In my case, I Also had a table for meassurements(metingoverzicht). As you can see in the scheme, I've got 2 lines going from Metingoverzicht to molenkwhlink. The reason for this is quite simple. All meassurements I take, will be saved in table Metingoverzicht. Daily meassurements(which are scheduled) will have a special boolean put on, but unscheduled meassurements, will also me saved here, with the bollean turned off.

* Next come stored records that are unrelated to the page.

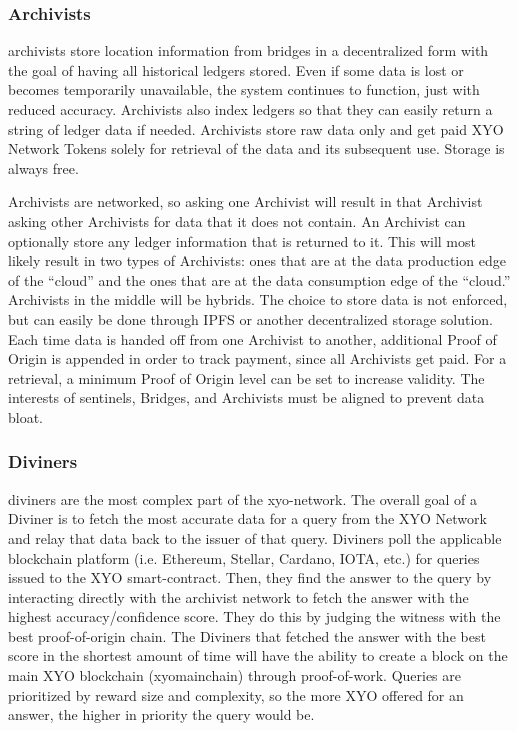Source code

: \documentclass{article}
\begin{document}
\subsubsection{Archivists}

\Glspl{archivist} store location information from \Glspl{bridge} in a decentralized form with the goal of having all historical ledgers stored. Even if some data is lost or becomes temporarily unavailable, the system continues to function, just with reduced accuracy. Archivists also index ledgers so that they can easily return a string of ledger data if needed. Archivists store raw data only and get paid XYO Network Tokens solely for retrieval of the data and its subsequent use. Storage is always free.

Archivists are networked, so asking one Archivist will result in that Archivist asking other Archivists for data that it does not contain. An Archivist can optionally store any ledger information that is returned to it. This will most likely result in two types of Archivists: ones that are at the data production edge of the ``cloud'' and the ones that are at the data consumption edge of the ``cloud.'' Archivists in the middle will be hybrids. The choice to store data is not enforced, but can easily be done through IPFS or another decentralized storage solution. Each time data is handed off from one Archivist to another, additional Proof of Origin is appended in order to track payment, since all Archivists get paid. For a retrieval, a minimum Proof of Origin level can be set to increase validity. The interests of \Glspl{sentinel}, Bridges, and Archivists must be aligned to prevent data bloat.

\subsubsection{Diviners}

\Glspl{diviner} are the most complex part of the \Gls{xyo-network}. The overall goal of a Diviner is to fetch the most accurate data for a query from the XYO Network and relay that data back to the issuer of that query. Diviners poll the applicable blockchain platform (i.e. Ethereum, Stellar, Cardano, IOTA, etc.) for queries issued to the XYO \gls{smart-contract}. Then, they find the answer to the query by interacting directly with the \Gls{archivist} network to fetch the answer with the highest \gls{accuracy}/confidence score. They do this by judging the witness with the best \Gls{proof-of-origin} chain. The Diviners that fetched the answer with the best score in the shortest amount of time will have the ability to create a block on the main XYO blockchain (\Gls{xyomainchain}) through \Gls{proof-of-work}. Queries are prioritized by reward size and complexity, so the more XYO offered for an answer, the higher in priority the query would be.
\end{document}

When switching meters, I need the endvalue from the leaving meter and the startvalue from the new meter, to calculate the value of todays eneryproduction. This is where your solution comes in and an extra table won't work. Usually, when you need just one value from another table a JOIN will be used. The problem in this case is, I've got 2 meassurementIDs in 1 link(1 for connecting and 1 for disconnecting). They both point to the same tablecolumn, because they both need to hold the same type of information. That is when you can use a double JOIN from one table towards the other. Because, both values will only be used once, and just needed to be saved in a different place to avoid having 1 action stored on different locations, which should always be avoided.